Álcese el crítico-analista por sobre las mentiras y los mitos de Israel y la indecencia de este Occidente que lo arropa sin pudor ni dignidad, y señale con dureza (ya que sobran los fundamentos) los crímenes y humillaciones insoportables de ese Estado sobre los árabes palestinos y tantos ciudadanos del Próximo Oriente. Descrea de las afirmaciones que, cada poco, destacan la democracia israelí (¡puaf!) de entre tanto régimen árabe autoritario, y no disculpe a esos tipos que no dudan, tras cada acción de la resistencia palestina, en calificarla de terrorista, y en ignorar, con tan alto grado de comprensión, las canalladas sistemáticas de un Estado ilegítimo e implacable.

Del despliegue de estos días, de sentidas adhesiones a Israel por parte de políticos y analistas, tras la “condena sin paliativos” de las acciones de Hamás, destaco la protesta de cientos de parlamentarios en la entrada del Parlamento Europeo, al modo borreguil, cosa que nunca han hecho para protestar contra Israel. Faltaba, claro, la minoría que, siendo crítica con esa potencia ultra, ha optado por callarse y dejar pasar la oportunidad de alzarse contra el espectáculo e iluminar con algo de dignidad a tan prestigioso pesebre. Que es verdad que la larga mano de Israel no solo asesina a sus enemigos militantes, sino que también alcanza a arruinar la vida y carrera de políticos adversos. Pero todos ellos -hipócritas o cobardes- conocen muy bien a los verdaderos terroristas, ya que saben lo que fue la Nakba, lo que es en realidad la ocupación de Cisjordania y a qué se dedican esos sanguinarios colonos que trituran el espacio palestino.

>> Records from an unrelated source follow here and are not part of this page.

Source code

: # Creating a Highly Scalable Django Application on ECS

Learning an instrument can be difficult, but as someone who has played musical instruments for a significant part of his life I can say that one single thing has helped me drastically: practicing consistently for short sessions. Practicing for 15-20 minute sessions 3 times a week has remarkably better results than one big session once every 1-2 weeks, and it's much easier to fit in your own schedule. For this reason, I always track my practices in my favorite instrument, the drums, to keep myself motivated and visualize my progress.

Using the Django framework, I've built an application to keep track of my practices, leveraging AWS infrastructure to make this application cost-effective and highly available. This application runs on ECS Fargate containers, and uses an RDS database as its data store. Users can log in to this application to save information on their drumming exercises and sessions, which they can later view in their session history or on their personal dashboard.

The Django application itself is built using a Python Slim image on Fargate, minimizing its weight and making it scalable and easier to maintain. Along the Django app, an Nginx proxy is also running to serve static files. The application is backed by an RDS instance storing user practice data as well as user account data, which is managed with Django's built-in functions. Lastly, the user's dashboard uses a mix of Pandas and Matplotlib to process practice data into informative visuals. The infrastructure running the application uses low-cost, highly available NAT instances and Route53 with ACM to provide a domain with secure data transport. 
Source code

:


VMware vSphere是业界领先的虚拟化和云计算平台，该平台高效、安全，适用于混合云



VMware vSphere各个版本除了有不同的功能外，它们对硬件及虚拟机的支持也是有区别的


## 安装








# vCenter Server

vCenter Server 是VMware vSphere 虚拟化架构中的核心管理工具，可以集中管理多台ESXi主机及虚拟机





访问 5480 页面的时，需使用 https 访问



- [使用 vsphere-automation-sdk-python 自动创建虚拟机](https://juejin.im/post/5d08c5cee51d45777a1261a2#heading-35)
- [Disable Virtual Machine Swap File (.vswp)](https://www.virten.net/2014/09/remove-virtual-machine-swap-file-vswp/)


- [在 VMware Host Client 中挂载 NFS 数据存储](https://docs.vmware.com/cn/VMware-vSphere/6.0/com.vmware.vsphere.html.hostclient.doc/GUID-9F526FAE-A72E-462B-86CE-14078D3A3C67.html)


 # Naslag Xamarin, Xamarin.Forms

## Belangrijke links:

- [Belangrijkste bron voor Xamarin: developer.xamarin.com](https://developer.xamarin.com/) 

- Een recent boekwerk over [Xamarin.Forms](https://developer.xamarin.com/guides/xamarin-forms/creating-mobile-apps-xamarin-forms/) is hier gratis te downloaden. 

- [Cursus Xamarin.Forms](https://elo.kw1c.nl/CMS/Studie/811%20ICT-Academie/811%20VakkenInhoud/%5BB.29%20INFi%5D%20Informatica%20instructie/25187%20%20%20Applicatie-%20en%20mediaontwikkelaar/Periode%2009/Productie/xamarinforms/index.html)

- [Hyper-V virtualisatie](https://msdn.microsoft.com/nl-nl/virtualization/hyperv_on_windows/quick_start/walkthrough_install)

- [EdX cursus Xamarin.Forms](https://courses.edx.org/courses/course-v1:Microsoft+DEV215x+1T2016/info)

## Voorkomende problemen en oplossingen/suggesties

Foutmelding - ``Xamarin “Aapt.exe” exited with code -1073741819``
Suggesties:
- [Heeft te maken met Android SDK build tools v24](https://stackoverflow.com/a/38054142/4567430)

Las acciones palestinas desde 1948 han sido siempre superadas -en horror e impunidad- por la temible fuerza militar del Estado hebreo.

Por su parte, Blinken y Austin, secretarios de Estado y de Defensa norteamericanos han volado en auxilio de sus compinches, como carneros-guías del gran rebaño de Israel, para anunciar el envío de más armas (como si a Israel le hicieran falta) y aniquilar pronto al enemigo común, transmitiendo el mensaje (innecesario, bien conocido) de su presidente, Biden, a quien le faltó tiempo para declarar que Estados Unidos está indefectiblemente del lado de Israel. “Y punto”, dijo ese vejestorio con las manos manchadas de sangre, cerrando sus ojillos y encomendando al común Dios de sus Ejércitos -que no luchan, sino que masacran y oprimen- los futuros éxitos de Israel y los suyos propios.

Unos y otros se regodean informando de los preparativos para la invasión de Gaza, enésima de Israel, pero en la que se empleará con más salvajismo que nunca, proporcional a la humillación sufrida por un ataque sorpresivo; y llevando a la destrucción -según su método, tan practicado- a diez veces o más víctimas palestinas que las israelíes ocasionadas por Hamás, de las que no menos de un cuarto serán menores de edad. A esto también Occidente está acostumbrado, reconociendo el derecho de Israel a defenderse y sugiriéndole una “respuesta proporcionada”, como si ignoraran que esto no figura en el léxico ni en la experiencia de Israel.

Occidente debiera vomitar sobre sí mismo y sus cacareados valores - políticos y morales en particular- por permitir que el pueblo palestino sufra -cien años ya, como quien dice- los crímenes de ese sionismo estatal al que mima: una mezcla de tipos enloquecidos por las promesas de ser el Pueblo Elegido por un Dios a su medida; y avergonzarse por la condena, cínica y canallesca, que lanza contra esos pocos que se atreven a desafiar al Estado de Israel, ese triunfante enemigo de la Humanidad.